Structure-activity analysis of synthetic autoinducing thiolactone peptides from Staphylococcus aureus responsible for virulence

Patricia Mayville, Guangyong Ji, Ronald Beavis, Hongmei Yang, Michael Goger, Richard P. Novick, Tom W. Muir

Research output: Contribution to journalArticlepeer-review

398 Scopus citations

Abstract

The synthesis of virulence factors and other extracellular proteins responsible for pathogenicity in Staphylococcus aureus is under the control of the agr locus. A secreted agr-encoded peptide, AgrD, processed from the AgrD gene product, is known to be an effector of self-strain activation and cross-strain inhibition of the agr response. Biochemical analysis of AgrD peptides isolated from culture supernatants has suggested that they contain an unusual thiol esterlinked cyclic structure. In the present work, chemical synthesis is used to confirm that the mature AgrD peptides contain a thiolactone structure and that this feature is absolutely necessary for full biological activity.

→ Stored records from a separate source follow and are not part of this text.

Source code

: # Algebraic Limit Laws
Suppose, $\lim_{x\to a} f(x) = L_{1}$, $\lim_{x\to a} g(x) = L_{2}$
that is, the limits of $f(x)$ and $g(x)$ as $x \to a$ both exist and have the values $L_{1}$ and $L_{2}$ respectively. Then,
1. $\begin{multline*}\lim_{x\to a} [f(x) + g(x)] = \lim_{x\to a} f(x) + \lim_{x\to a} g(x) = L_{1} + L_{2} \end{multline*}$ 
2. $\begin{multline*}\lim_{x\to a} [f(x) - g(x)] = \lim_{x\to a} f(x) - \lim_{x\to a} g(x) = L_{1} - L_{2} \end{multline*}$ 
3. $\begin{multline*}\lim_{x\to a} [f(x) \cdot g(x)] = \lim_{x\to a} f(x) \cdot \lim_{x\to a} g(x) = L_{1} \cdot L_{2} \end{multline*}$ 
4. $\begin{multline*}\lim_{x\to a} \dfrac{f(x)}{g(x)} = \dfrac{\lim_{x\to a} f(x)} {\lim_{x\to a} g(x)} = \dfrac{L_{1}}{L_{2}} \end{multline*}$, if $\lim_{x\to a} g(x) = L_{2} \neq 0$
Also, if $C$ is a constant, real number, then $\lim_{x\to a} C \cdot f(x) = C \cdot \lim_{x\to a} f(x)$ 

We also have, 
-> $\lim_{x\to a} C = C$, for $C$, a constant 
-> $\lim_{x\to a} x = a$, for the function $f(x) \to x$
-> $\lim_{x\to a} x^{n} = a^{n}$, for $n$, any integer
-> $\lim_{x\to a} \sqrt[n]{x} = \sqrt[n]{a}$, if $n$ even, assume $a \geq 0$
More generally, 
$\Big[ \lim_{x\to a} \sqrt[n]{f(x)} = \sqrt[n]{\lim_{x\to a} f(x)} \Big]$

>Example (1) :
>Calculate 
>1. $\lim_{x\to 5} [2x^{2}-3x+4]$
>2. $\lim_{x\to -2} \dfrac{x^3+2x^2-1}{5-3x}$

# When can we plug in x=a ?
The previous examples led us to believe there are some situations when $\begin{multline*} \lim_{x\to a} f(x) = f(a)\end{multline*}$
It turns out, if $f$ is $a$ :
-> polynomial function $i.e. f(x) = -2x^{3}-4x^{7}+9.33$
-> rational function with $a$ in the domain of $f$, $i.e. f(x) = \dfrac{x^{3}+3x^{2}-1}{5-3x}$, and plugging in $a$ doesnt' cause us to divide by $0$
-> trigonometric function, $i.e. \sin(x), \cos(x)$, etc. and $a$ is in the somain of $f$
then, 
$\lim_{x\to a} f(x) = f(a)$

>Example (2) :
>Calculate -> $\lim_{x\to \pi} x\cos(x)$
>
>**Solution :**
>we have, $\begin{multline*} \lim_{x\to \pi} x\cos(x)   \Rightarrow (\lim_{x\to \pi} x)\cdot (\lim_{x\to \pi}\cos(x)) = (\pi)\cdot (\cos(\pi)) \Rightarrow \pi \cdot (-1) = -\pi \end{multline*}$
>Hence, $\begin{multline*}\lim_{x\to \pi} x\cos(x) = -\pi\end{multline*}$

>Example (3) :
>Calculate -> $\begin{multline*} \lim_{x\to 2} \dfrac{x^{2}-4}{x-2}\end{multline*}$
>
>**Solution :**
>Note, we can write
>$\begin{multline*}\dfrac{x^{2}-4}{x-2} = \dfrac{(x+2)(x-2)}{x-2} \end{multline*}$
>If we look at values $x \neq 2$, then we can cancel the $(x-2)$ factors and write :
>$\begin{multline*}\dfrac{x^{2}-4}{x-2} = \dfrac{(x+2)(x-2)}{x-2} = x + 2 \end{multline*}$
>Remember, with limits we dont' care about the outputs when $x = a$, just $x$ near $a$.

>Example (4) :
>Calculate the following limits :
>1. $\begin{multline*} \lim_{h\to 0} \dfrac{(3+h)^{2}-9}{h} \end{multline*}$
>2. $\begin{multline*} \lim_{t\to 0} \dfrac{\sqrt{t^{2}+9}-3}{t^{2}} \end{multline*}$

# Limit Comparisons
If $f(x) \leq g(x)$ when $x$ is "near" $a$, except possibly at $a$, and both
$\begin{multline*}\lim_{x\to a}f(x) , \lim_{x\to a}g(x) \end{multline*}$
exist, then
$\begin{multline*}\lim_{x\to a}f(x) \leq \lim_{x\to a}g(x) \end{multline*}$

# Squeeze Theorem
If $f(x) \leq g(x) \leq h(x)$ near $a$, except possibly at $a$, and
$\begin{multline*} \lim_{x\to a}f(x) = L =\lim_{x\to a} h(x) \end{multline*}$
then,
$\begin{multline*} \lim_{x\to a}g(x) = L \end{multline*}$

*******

The AgrD synthetic thiolactone peptides exhibited biological activity in vivo in a mouse protection test. Structure-activity studies have allowed key aspects of the peptide structure involved in the differential activation and inhibition functions to be identified. Accordingly, we propose a model for activation and inhibition of the agr response in which the former, but not the latter, involves specific acylation of the agr transmembrane receptor, AgrC.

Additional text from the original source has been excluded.